Would you transcribe the listing that follows word for word, skipping pictures?

[Provided records]

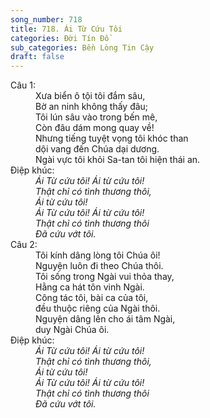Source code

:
 ```yaml
---
song_number: 718
title: 718. Ái Từ Cứu Tôi
categories: Đời Tín Đồ
sub_categories: Bền Lòng Tin Cậy
draft: false
---
```

<dl><dt>Câu 1:</dt><dd data-verse="1"> Xưa biển ô tội tôi đắm sâu, <br/>Bờ an ninh không thấy đâu; <br/>Tôi lún sâu vào trong bến mê, <br/>Còn đâu dám mong quay về! <br/>Nhưng tiếng tuyệt vọng tôi khóc than <br/>dội vang đến Chúa dại dương. <br/>Ngài vực tôi khỏi Sa-tan tôi hiện thái an. </dd><dt>Điệp khúc:</dt><dd data-chorus="1"><em>Ái Từ cứu tôi! Ái từ cứu tôi! <br/>Thật chỉ có tình thương thôi, <br/>Ái từ cứu tôi! <br/>Ái Từ cứu tôi! Ái từ cứu tôi! <br/>Thật chỉ có tình thương thôi <br/>Ðã cứu vớt tôi. </em></dd><dt>Câu 2:</dt><dd data-verse="2">Tôi kính dâng lòng tôi Chúa ôi! <br/>Nguyện luôn đi theo Chúa thôi. <br/>Tôi sống trong Ngài vui thỏa thay, <br/>Hằng ca hát tôn vinh Ngài. <br/>Công tác tôi, bài ca của tôi, <br/>đều thuộc riêng của Ngài thôi. <br/>Nguyện dâng lên cho ái tâm Ngài, <br/>duy Ngài Chúa ôi. </dd><dt>Điệp khúc:</dt><dd data-chorus="1"><em>Ái Từ cứu tôi! Ái từ cứu tôi! <br/>Thật chỉ có tình thương thôi, <br/>Ái từ cứu tôi! <br/>Ái Từ cứu tôi! Ái từ cứu tôi! <br/>Thật chỉ có tình thương thôi <br/>Ðã cứu vớt tôi. </em></dd></dl>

[/Provided records]

Solution to this problem »
Source code

:
 ```yaml
---
song_number: 718
title: 718. Ái Từ Cứu Tôi
categories: Đời Tín Đồ
sub_categories: Bền Lòng Tin Cậy
draft: false
---
```

<dl><dt>Câu 1:</dt><dd data-verse="1"> Xưa biển ô tội tôi đắm sâu, <br/>Bờ an ninh không thấy đâu; <br/>Tôi lún sâu vào trong bến mê, <br/>Còn đâu dám mong quay về! <br/>Nhưng tiếng tuyệt vọng tôi khóc than <br/>dội vang đến Chúa dại dương. <br/>Ngài vực tôi khỏi Sa-tan tôi hiện thái an. </dd><dt>Điệp khúc:</dt><dd data-chorus="1"><em>Ái Từ cứu tôi! Ái từ cứu tôi! <br/>Thật chỉ có tình thương thôi, <br/>Ái từ cứu tôi! <br/>Ái Từ cứu tôi! Ái từ cứu tôi! <br/>Thật chỉ có tình thương thôi <br/>Ðã cứu vớt tôi. </em></dd><dt>Câu 2:</dt><dd data-verse="2">Tôi kính dâng lòng tôi Chúa ôi! <br/>Nguyện luôn đi theo Chúa thôi. <br/>Tôi sống trong Ngài vui thỏa thay, <br/>Hằng ca hát tôn vinh Ngài. <br/>Công tác tôi, bài ca của tôi, <br/>đều thuộc riêng của Ngài thôi. <br/>Nguyện dâng lên cho ái tâm Ngài, <br/>duy Ngài Chúa ôi. </dd><dt>Điệp khúc:</dt><dd data-chorus="1"><em>Ái Từ cứu tôi! Ái từ cứu tôi! <br/>Thật chỉ có tình thương thôi, <br/>Ái từ cứu tôi! <br/>Ái Từ cứu tôi! Ái từ cứu tôi! <br/>Thật chỉ có tình thương thôi <br/>Ðã cứu vớt tôi. </em></dd></dl>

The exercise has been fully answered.